The Handbook’s tips are taken not from the latest climate science, as you might expect, but from psychological research. As its authors, John Cook (creator of the Skeptical Science website) and Stephan Lewandowsky (a professor of psychology at the University of Western Australia) explain, debunking a myth requires more than just “packing more information into people’s heads.” Our brains don’t work like hard drives — they’re much more complex.
Rooted in this science of how people think, the Handbook lays out the following advice for effective debunking:
- Focus on the truth, not the myth. You want to increase your audience’s familiarity with the right facts, not the misinformation. Don’t give the myth more attention than it deserves, or your efforts might “backfire.” It even helps, before you mention a myth, to add an explicit disclaimer: “The information to follow is FALSE!”
- Less can be more. Although it might be tempting to list every piece of evidence that disproves a denier’s argument, research shows this is “overkill.” It’s best to keep your argument simple. People are most likely to believe information that’s easy to understand.
- Be clever and present information in a way that is least threatening to your audience’s worldviews. If we’re not careful, our debunking efforts could further polarize the climate change “debate”. Check out this past blog post or listen to this podcast for more info.
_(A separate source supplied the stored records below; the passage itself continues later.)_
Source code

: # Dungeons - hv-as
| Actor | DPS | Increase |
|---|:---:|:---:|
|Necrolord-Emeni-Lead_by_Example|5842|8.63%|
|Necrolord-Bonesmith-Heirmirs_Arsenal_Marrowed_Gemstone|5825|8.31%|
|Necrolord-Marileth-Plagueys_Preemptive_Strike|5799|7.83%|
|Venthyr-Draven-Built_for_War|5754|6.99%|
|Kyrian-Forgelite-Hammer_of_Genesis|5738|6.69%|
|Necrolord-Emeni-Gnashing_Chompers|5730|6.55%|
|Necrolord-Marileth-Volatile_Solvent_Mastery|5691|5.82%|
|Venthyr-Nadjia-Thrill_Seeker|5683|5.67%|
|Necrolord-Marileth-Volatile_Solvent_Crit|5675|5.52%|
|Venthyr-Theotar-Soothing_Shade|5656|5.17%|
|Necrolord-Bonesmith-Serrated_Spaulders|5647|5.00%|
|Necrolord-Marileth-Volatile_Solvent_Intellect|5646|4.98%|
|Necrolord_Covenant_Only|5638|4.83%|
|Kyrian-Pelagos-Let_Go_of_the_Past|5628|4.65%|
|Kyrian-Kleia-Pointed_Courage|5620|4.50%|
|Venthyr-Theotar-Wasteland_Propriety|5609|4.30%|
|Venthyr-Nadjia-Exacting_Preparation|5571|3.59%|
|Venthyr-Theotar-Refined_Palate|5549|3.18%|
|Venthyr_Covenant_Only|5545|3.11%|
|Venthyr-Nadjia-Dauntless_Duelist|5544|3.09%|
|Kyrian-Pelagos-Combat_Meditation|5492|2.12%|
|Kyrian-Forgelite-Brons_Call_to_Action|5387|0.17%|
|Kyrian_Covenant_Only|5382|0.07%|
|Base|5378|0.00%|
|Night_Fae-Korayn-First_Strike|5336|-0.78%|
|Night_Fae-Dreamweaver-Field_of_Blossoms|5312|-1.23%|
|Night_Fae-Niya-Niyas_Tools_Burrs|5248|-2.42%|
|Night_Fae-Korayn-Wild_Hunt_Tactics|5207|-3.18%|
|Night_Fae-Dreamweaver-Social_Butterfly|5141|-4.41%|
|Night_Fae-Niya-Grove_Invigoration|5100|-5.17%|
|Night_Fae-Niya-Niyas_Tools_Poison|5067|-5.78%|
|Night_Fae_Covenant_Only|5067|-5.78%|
- Finally, expose the strategy behind the myth you’re attempting to debunk. Does the myth stem from teachings of a faux-expert? Is the myth a piece of information that’s “cherry-picked” and used out of context? What motives may have been behind the spreading of the misinformation?
As we all continue to work to share the reality of climate change in our communities, let’s remember these tips. Today, they could help us “win the conversation” against climate change deniers, and tomorrow, the fight for a clean energy future.